Cheaper, more accurate DNA sequencing
Dutch Research Council grant image: Amedeo Bellunato
A new graphene-based method could make for faster, cheaper and more accurate DNA sequencing, say a group of Leiden physicists and chemists. They have received EUR 1.2 million through the Dutch Research Council (NWO) Open Technology programme to prove their new method.
The new DNA sequencing method builds on a previous Leiden discovery in which the research groups of chemist Grégory Schneider and physicist Jan van Ruitenbeek got an electrical current to jump across two layers of graphene, each an atom thick. By bringing the two layers close together at a certain angle, they caused tunnelling to occur.

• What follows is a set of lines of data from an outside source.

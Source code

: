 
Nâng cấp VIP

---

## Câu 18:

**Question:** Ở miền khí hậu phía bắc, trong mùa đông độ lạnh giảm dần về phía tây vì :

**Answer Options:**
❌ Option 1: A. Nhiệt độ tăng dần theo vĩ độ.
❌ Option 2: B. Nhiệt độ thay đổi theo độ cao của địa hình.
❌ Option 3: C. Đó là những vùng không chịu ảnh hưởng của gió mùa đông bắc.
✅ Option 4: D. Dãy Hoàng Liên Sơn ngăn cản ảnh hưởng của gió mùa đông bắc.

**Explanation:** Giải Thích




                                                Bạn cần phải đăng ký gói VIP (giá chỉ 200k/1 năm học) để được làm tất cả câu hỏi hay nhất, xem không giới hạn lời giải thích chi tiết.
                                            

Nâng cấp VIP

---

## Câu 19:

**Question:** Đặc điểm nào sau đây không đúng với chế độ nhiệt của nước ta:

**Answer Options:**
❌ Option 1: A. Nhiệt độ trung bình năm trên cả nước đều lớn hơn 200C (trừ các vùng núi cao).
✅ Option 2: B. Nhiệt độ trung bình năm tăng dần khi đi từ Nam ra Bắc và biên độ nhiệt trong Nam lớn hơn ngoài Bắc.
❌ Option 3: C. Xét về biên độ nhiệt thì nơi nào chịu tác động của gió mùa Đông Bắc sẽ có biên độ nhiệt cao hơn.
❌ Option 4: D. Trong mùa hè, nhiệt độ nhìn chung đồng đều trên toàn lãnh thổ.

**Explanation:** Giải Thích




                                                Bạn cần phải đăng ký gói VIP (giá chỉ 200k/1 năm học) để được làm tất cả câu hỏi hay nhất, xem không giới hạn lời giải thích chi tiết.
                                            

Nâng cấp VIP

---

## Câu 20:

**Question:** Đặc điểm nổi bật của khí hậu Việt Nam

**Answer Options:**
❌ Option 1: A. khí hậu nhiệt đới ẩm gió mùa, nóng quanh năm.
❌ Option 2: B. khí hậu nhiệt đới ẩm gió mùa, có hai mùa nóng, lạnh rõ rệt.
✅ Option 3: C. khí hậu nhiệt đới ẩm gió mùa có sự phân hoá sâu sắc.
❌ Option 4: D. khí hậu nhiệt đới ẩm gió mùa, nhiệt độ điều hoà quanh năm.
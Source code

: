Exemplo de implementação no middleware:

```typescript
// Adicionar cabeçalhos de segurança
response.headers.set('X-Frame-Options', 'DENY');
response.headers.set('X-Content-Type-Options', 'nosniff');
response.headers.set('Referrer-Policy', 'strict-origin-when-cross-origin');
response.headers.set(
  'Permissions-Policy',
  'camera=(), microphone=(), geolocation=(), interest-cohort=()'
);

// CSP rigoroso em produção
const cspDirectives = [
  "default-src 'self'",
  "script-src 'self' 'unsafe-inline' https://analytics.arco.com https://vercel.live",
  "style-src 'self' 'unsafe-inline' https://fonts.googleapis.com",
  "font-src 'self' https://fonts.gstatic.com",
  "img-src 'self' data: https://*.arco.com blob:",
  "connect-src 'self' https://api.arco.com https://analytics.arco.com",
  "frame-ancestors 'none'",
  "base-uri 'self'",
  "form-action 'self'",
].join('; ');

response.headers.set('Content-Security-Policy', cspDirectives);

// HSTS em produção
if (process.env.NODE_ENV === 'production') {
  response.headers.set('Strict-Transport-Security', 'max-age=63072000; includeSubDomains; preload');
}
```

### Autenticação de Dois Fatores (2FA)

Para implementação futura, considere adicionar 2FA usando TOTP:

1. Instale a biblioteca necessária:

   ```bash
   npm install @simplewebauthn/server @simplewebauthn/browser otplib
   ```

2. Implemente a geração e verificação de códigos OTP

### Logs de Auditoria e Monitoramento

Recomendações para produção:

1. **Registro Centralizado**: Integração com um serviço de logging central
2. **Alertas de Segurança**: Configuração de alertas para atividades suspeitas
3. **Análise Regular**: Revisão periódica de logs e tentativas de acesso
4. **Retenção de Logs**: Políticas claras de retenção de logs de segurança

This is a quantum mechanical phenomenon where electrons jump from one material to another despite there being no direct contact between the two.
How does it work?
If you separate the two layers slightly, the tunnelling ceases. ‘Unless a small object, such as a molecule, passes between the two layers’, Schneider explains. ‘Then the tunnelling is activated and characteristics of the molecule can be sequenced.’
How does it work? This DNA sequencing method – determining the sequence of nucleotides in DNA – is sensitive to the electronic characteristics of nucleotides. ‘DNA consists of four nucleotides, which are shortened to the acronym ACGT’, says Ruitenbeek. ‘If a DNA string passes between the graphene, we think this method will enable us to identify each separate nucleotide by the strength of the current at the moment when that specific nucleotide passes.’ This will allow for DNA sequencing.
Demonstrating the method works
If the new method works, it will be more accurate than other DNA sequencing methods. A common DNA sequencing method uses nanopores and is only sensitive to differences in size between the building blocks of the molecule. If two building blocks that are of an equal size but a different chemical composition pass simultaneously through a measuring point, they emit the same signal. ‘We expect to be able to measure different signals with our tunnelling method’, says Schneider.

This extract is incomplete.